Data START

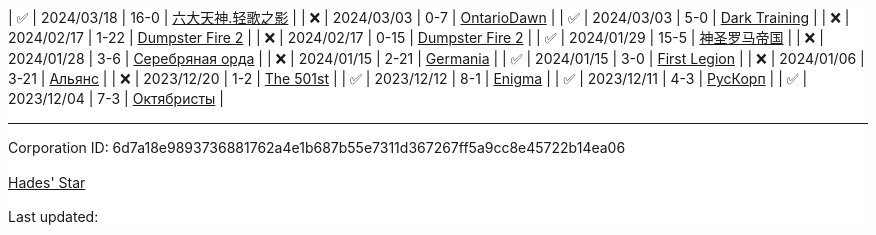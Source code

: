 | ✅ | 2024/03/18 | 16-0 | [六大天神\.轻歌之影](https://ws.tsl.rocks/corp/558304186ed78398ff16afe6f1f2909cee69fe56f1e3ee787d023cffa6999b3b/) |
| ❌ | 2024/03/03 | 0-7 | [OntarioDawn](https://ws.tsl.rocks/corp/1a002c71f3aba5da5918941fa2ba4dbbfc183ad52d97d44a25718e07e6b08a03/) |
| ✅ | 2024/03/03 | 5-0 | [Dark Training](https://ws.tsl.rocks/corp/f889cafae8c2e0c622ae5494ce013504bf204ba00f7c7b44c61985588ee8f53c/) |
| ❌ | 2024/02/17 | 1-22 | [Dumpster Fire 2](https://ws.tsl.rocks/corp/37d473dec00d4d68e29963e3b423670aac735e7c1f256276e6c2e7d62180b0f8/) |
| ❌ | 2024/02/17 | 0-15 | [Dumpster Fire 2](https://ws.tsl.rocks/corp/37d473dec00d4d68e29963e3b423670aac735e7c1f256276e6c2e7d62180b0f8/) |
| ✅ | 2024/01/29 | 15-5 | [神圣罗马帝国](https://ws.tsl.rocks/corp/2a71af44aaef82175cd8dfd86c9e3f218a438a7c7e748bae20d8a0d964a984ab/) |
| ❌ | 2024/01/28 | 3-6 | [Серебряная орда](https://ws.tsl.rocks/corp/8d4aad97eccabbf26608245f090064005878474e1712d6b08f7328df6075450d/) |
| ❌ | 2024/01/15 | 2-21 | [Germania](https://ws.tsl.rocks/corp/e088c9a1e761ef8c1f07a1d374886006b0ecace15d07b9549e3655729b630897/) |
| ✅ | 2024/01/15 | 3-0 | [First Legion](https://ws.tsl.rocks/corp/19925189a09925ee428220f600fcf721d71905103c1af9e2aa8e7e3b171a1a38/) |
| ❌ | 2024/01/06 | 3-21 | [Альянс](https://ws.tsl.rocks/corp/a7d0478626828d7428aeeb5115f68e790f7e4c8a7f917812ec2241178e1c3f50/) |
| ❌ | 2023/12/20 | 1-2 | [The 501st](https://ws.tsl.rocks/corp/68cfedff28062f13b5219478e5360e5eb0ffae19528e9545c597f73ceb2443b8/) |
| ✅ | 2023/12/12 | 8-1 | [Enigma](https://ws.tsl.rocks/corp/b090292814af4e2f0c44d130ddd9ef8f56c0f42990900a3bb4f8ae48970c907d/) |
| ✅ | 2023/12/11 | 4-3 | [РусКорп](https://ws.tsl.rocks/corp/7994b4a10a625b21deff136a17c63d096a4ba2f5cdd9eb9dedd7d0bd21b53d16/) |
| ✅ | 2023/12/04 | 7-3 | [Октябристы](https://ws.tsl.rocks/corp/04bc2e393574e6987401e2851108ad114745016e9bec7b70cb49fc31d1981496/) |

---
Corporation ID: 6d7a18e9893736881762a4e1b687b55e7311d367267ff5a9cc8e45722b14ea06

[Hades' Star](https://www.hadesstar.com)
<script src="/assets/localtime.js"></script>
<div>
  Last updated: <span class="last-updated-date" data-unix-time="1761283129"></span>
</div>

Data END
Data START

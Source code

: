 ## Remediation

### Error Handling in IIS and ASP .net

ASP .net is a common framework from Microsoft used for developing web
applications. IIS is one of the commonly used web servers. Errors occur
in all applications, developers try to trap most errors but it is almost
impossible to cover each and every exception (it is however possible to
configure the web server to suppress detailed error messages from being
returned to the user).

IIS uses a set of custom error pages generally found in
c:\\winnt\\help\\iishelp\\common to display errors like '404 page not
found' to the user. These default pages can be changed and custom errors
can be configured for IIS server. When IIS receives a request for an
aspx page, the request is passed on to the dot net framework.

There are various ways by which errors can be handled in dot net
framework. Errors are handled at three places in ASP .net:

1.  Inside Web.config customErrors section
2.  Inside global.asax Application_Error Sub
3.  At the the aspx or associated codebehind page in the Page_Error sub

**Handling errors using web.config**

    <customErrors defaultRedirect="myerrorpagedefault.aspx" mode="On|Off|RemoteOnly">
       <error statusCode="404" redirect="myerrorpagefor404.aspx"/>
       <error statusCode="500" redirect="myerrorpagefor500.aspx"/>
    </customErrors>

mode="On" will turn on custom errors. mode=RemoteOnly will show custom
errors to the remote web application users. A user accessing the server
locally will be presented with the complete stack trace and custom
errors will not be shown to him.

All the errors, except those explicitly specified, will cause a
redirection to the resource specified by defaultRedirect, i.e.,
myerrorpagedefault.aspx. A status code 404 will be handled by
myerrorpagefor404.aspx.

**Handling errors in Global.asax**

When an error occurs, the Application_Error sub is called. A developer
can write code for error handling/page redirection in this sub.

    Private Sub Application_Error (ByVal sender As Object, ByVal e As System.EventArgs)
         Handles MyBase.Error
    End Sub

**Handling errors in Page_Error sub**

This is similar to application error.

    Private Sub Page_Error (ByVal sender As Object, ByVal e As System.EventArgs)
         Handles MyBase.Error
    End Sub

Data END
Data START

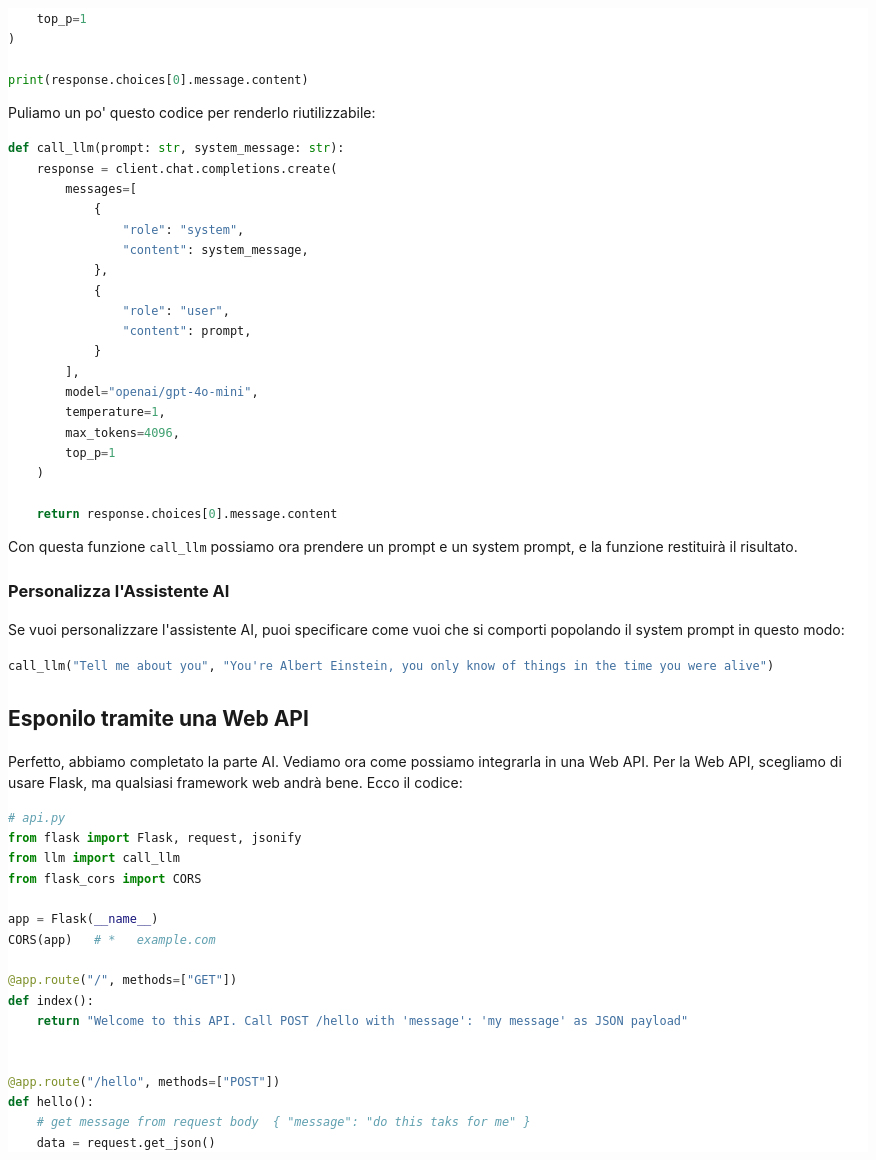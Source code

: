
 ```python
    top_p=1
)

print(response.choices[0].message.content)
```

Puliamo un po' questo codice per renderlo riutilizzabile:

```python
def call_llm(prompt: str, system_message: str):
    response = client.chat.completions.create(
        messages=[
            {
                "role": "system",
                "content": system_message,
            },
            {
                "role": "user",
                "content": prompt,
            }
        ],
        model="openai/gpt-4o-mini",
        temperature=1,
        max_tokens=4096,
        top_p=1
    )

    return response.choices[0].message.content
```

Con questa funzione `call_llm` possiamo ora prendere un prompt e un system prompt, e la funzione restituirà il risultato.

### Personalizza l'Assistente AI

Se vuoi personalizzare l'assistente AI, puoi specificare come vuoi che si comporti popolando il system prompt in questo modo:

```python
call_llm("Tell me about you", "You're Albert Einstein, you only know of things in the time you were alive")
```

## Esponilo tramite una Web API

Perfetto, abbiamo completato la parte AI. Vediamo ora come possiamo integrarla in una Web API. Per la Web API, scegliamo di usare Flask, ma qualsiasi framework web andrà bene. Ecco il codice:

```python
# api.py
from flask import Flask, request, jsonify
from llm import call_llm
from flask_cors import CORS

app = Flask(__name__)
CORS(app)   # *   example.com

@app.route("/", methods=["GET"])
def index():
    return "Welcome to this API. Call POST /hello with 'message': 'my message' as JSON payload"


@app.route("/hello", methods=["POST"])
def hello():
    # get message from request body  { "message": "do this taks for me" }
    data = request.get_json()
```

Data END

Task prompt -
Return only the lines between the one holding "2024/01/15 | 2-21" and the one holding "2024/01/15 | 3-0", inclusive, exactly as they appear above.

Task answer -
| ❌ | 2024/01/15 | 2-21 | [Germania](https://ws.tsl.rocks/corp/e088c9a1e761ef8c1f07a1d374886006b0ecace15d07b9549e3655729b630897/) |
| ✅ | 2024/01/15 | 3-0 | [First Legion](https://ws.tsl.rocks/corp/19925189a09925ee428220f600fcf721d71905103c1af9e2aa8e7e3b171a1a38/) |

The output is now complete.